- _Supplied data_:
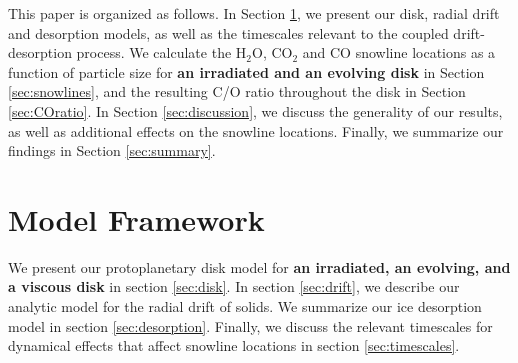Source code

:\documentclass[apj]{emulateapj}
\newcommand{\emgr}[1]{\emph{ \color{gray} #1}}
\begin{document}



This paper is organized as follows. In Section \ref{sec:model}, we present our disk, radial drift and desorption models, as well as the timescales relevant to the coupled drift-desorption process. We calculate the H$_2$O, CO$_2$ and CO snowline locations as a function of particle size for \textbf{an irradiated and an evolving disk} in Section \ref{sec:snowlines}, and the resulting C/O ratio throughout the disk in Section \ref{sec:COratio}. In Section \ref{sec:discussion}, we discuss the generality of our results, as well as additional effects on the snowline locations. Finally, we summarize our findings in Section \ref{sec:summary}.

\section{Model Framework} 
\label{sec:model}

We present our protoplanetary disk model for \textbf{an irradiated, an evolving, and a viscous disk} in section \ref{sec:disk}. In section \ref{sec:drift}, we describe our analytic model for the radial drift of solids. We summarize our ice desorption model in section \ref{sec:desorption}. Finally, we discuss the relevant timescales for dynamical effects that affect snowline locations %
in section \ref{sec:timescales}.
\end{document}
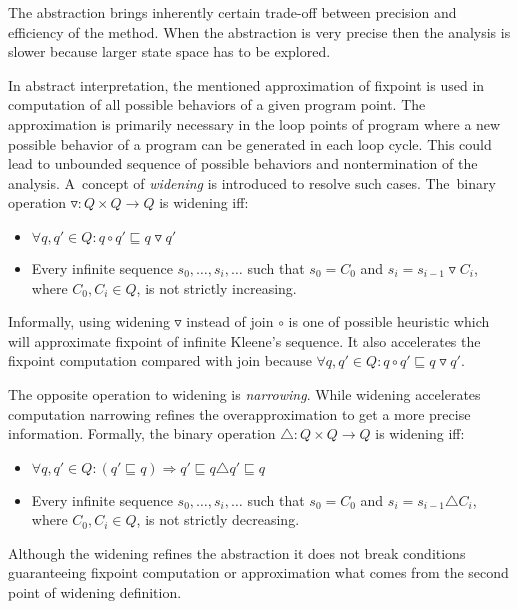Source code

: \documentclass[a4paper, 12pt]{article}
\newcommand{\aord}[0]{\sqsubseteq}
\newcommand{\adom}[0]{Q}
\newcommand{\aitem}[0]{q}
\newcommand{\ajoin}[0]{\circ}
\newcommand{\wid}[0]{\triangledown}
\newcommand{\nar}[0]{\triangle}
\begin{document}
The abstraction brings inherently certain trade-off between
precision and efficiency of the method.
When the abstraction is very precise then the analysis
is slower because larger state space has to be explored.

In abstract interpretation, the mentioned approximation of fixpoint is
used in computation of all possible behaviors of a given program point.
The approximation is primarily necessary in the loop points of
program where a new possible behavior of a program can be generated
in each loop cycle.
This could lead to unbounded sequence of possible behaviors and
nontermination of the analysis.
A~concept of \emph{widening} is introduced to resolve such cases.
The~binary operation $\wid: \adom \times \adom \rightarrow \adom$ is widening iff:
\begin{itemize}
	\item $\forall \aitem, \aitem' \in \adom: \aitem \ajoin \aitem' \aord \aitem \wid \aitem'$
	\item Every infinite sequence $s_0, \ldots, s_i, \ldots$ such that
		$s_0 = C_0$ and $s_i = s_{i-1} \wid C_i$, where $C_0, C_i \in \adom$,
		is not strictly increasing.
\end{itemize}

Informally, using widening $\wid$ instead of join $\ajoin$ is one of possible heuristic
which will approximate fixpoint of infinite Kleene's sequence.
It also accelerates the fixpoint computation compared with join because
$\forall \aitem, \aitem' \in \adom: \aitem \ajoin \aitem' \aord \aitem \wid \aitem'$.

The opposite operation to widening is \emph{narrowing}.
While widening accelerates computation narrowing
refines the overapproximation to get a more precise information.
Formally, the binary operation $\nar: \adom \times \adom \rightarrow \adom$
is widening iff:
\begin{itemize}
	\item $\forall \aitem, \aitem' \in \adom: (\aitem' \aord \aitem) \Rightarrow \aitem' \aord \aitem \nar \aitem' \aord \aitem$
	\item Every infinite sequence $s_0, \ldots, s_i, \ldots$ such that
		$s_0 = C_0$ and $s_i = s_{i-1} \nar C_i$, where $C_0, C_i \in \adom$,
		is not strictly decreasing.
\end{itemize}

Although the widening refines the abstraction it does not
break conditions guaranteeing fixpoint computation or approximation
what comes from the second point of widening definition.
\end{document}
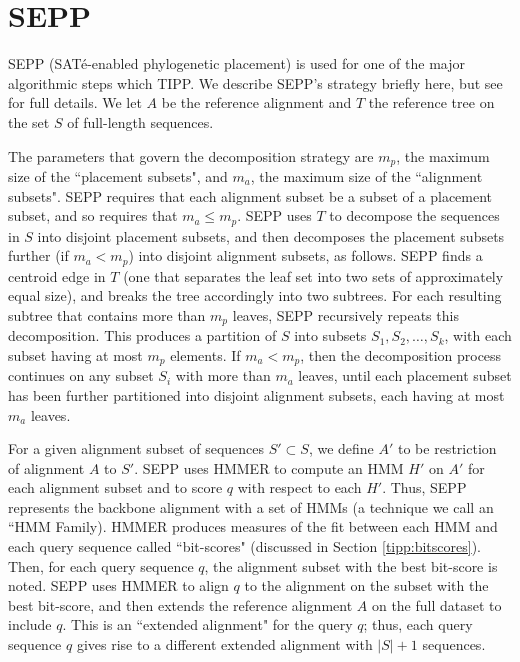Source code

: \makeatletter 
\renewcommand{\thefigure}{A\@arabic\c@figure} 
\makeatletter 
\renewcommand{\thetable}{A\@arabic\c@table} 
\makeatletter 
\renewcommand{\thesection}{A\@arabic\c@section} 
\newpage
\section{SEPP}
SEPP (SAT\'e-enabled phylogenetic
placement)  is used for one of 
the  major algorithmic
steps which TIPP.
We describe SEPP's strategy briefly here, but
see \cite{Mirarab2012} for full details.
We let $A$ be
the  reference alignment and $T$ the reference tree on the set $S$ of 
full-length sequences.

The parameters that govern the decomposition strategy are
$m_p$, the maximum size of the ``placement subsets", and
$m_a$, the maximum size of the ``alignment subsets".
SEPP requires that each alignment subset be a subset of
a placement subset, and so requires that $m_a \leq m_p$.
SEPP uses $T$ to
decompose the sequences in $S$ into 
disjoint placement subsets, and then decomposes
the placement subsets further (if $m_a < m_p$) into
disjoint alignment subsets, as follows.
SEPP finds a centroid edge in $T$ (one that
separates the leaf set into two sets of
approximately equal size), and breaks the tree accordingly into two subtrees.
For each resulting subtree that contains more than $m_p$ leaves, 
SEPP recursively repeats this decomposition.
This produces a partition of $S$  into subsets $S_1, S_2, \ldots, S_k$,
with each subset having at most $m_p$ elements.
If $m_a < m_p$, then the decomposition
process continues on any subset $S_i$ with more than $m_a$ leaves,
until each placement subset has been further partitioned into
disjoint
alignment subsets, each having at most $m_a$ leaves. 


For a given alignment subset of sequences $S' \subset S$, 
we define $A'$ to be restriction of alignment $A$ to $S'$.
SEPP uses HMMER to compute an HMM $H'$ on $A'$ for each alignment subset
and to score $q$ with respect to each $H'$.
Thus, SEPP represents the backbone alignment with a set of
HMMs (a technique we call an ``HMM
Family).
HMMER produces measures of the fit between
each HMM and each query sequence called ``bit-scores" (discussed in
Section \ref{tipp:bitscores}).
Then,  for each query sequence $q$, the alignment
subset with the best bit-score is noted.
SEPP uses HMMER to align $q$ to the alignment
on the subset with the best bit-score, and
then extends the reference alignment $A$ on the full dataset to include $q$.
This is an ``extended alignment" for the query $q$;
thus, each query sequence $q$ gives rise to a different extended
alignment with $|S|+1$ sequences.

- _What the exercise asks_: Pictures in the records must not appear in the copy; transcribe everything else precisely.

- _Task solution_:
Source code

:\documentclass[apj]{emulateapj}
\newcommand{\emgr}[1]{\emph{ \color{gray} #1}}
\begin{document}



This paper is organized as follows. In Section \ref{sec:model}, we present our disk, radial drift and desorption models, as well as the timescales relevant to the coupled drift-desorption process. We calculate the H$_2$O, CO$_2$ and CO snowline locations as a function of particle size for \textbf{an irradiated and an evolving disk} in Section \ref{sec:snowlines}, and the resulting C/O ratio throughout the disk in Section \ref{sec:COratio}. In Section \ref{sec:discussion}, we discuss the generality of our results, as well as additional effects on the snowline locations. Finally, we summarize our findings in Section \ref{sec:summary}.

\section{Model Framework} 
\label{sec:model}

We present our protoplanetary disk model for \textbf{an irradiated, an evolving, and a viscous disk} in section \ref{sec:disk}. In section \ref{sec:drift}, we describe our analytic model for the radial drift of solids. We summarize our ice desorption model in section \ref{sec:desorption}. Finally, we discuss the relevant timescales for dynamical effects that affect snowline locations %
in section \ref{sec:timescales}.
\end{document}
Source code

: \documentclass[a4paper, 12pt]{article}
\newcommand{\aord}[0]{\sqsubseteq}
\newcommand{\adom}[0]{Q}
\newcommand{\aitem}[0]{q}
\newcommand{\ajoin}[0]{\circ}
\newcommand{\wid}[0]{\triangledown}
\newcommand{\nar}[0]{\triangle}
\begin{document}
The abstraction brings inherently certain trade-off between
precision and efficiency of the method.
When the abstraction is very precise then the analysis
is slower because larger state space has to be explored.

In abstract interpretation, the mentioned approximation of fixpoint is
used in computation of all possible behaviors of a given program point.
The approximation is primarily necessary in the loop points of
program where a new possible behavior of a program can be generated
in each loop cycle.
This could lead to unbounded sequence of possible behaviors and
nontermination of the analysis.
A~concept of \emph{widening} is introduced to resolve such cases.
The~binary operation $\wid: \adom \times \adom \rightarrow \adom$ is widening iff:
\begin{itemize}
	\item $\forall \aitem, \aitem' \in \adom: \aitem \ajoin \aitem' \aord \aitem \wid \aitem'$
	\item Every infinite sequence $s_0, \ldots, s_i, \ldots$ such that
		$s_0 = C_0$ and $s_i = s_{i-1} \wid C_i$, where $C_0, C_i \in \adom$,
		is not strictly increasing.
\end{itemize}

Informally, using widening $\wid$ instead of join $\ajoin$ is one of possible heuristic
which will approximate fixpoint of infinite Kleene's sequence.
It also accelerates the fixpoint computation compared with join because
$\forall \aitem, \aitem' \in \adom: \aitem \ajoin \aitem' \aord \aitem \wid \aitem'$.

The opposite operation to widening is \emph{narrowing}.
While widening accelerates computation narrowing
refines the overapproximation to get a more precise information.
Formally, the binary operation $\nar: \adom \times \adom \rightarrow \adom$
is widening iff:
\begin{itemize}
	\item $\forall \aitem, \aitem' \in \adom: (\aitem' \aord \aitem) \Rightarrow \aitem' \aord \aitem \nar \aitem' \aord \aitem$
	\item Every infinite sequence $s_0, \ldots, s_i, \ldots$ such that
		$s_0 = C_0$ and $s_i = s_{i-1} \nar C_i$, where $C_0, C_i \in \adom$,
		is not strictly decreasing.
\end{itemize}

Although the widening refines the abstraction it does not
break conditions guaranteeing fixpoint computation or approximation
what comes from the second point of widening definition.
\end{document}
Source code

: \makeatletter 
\renewcommand{\thefigure}{A\@arabic\c@figure} 
\makeatletter 
\renewcommand{\thetable}{A\@arabic\c@table} 
\makeatletter 
\renewcommand{\thesection}{A\@arabic\c@section} 
\newpage
\section{SEPP}
SEPP (SAT\'e-enabled phylogenetic
placement)  is used for one of 
the  major algorithmic
steps which TIPP.
We describe SEPP's strategy briefly here, but
see \cite{Mirarab2012} for full details.
We let $A$ be
the  reference alignment and $T$ the reference tree on the set $S$ of 
full-length sequences.

The parameters that govern the decomposition strategy are
$m_p$, the maximum size of the ``placement subsets", and
$m_a$, the maximum size of the ``alignment subsets".
SEPP requires that each alignment subset be a subset of
a placement subset, and so requires that $m_a \leq m_p$.
SEPP uses $T$ to
decompose the sequences in $S$ into 
disjoint placement subsets, and then decomposes
the placement subsets further (if $m_a < m_p$) into
disjoint alignment subsets, as follows.
SEPP finds a centroid edge in $T$ (one that
separates the leaf set into two sets of
approximately equal size), and breaks the tree accordingly into two subtrees.
For each resulting subtree that contains more than $m_p$ leaves, 
SEPP recursively repeats this decomposition.
This produces a partition of $S$  into subsets $S_1, S_2, \ldots, S_k$,
with each subset having at most $m_p$ elements.
If $m_a < m_p$, then the decomposition
process continues on any subset $S_i$ with more than $m_a$ leaves,
until each placement subset has been further partitioned into
disjoint
alignment subsets, each having at most $m_a$ leaves. 


For a given alignment subset of sequences $S' \subset S$, 
we define $A'$ to be restriction of alignment $A$ to $S'$.
SEPP uses HMMER to compute an HMM $H'$ on $A'$ for each alignment subset
and to score $q$ with respect to each $H'$.
Thus, SEPP represents the backbone alignment with a set of
HMMs (a technique we call an ``HMM
Family).
HMMER produces measures of the fit between
each HMM and each query sequence called ``bit-scores" (discussed in
Section \ref{tipp:bitscores}).
Then,  for each query sequence $q$, the alignment
subset with the best bit-score is noted.
SEPP uses HMMER to align $q$ to the alignment
on the subset with the best bit-score, and
then extends the reference alignment $A$ on the full dataset to include $q$.
This is an ``extended alignment" for the query $q$;
thus, each query sequence $q$ gives rise to a different extended
alignment with $|S|+1$ sequences.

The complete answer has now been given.